From the beginning, I was the most excited about living with a host family. I really can’t think of a better way to fully immerse yourself in another culture, than combining your life with a local family. We do all the small things together like meals or relaxation time, as well as the big things such as holidays and day trips. I can see the small daily details that make a day in the life in Ecuador different than mine, something I would have never been able to experience if I lived in an apartment alone, or with other roommates from the US or abroad.

I think similar to other students, I was pretty ignorant of how life worked here. I had absolutely no expectations. But, maybe I did? When I left, I told my friends back home I probably wouldn’t have wifi, expecting there to only be the occasional coffee shop with wifi you have to ask for. Spoiler alert, everybody, and every place has wifi. I would say it’s probably easier to find public wifi here than it is at home. On my first night, I didn’t even have to think about how to say “do you have wifi” in Spanish before my host mom offered the password to me.

The first night with my host family was something I had spent the whole summer imagining.

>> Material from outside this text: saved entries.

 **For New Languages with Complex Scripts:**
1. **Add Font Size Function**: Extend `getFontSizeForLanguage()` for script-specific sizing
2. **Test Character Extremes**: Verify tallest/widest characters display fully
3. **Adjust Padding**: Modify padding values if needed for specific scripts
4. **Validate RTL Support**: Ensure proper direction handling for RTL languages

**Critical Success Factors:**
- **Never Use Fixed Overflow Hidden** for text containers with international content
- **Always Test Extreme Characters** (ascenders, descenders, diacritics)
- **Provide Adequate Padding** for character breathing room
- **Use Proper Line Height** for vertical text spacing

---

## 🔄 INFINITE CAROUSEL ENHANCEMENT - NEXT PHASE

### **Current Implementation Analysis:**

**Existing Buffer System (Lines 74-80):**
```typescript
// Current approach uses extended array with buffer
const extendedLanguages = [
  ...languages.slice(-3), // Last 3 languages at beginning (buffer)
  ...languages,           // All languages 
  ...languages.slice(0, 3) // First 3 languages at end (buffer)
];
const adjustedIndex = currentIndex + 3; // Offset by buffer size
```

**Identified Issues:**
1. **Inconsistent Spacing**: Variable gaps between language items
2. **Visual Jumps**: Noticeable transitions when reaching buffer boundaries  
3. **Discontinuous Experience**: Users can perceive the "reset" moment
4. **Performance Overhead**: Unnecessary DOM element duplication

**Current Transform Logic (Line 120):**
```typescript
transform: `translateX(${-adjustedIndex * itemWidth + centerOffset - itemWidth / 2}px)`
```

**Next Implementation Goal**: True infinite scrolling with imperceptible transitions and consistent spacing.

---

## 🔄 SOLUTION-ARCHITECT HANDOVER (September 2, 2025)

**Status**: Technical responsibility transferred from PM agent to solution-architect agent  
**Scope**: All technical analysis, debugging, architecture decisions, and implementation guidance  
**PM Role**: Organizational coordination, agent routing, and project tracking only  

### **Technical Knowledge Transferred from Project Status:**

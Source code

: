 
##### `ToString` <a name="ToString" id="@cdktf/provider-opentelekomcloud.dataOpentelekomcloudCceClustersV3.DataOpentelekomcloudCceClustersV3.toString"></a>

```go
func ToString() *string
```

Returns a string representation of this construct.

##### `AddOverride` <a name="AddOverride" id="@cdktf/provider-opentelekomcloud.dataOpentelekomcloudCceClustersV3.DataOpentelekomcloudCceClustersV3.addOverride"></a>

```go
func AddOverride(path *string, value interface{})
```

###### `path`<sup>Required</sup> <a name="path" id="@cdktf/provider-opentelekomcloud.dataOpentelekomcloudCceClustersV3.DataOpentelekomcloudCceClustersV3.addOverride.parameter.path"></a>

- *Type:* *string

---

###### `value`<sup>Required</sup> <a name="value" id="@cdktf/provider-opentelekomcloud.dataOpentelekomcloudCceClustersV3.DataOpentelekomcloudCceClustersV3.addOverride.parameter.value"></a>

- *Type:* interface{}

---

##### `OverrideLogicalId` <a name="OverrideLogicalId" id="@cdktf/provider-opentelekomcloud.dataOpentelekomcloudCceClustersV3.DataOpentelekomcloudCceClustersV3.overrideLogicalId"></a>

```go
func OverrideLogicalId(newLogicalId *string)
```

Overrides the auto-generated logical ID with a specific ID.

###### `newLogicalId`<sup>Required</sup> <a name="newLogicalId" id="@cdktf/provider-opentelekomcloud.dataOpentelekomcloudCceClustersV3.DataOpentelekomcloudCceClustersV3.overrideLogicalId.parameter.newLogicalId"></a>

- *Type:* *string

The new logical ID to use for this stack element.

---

Back to my ignorant assumptions, I pictured taking a bus or taxi up a dirt road into the mountains and walking into a rural dimly lit house full of people and pets. Contrary to what I expected, we took my mom’s car, through a beautiful city full of life and people, up a mountain, however, paved with street lights, stores, and restaurants, to a beautiful gated apartment community.

Boy, did I feel dumb. I was given a house tour, and showed to my own room, painted the same lavender color as my bedroom at home. It felt like a good sign. I was also shown my bathroom. My OWN bathroom. I never even had my own bathroom before in the US. After getting settled and having my first hot shower since we arrived, I was welcomed back downstairs with a turkey and cheese panini, exactly what I had been craving since I got here, and the best tea I’ve ever had, I think it’s called Horchata. Me and Patricia, my host mom, talked about her family. I showed pictures of me and my brother, sister, parents, and grandparents, and she showed me pictures of her beautiful family, two daughters and a son, just like my family, and her 5 grandchildren, who I would soon come to love like my own nieces and nephews. I was immediately comfortable. I feel so lucky to have been welcomed with such acceptance and love from the beginning.

I never had low expectations, but I was still blown away by how people from so far away, who speak different languages and have lived such different lives, can still feel so much like home.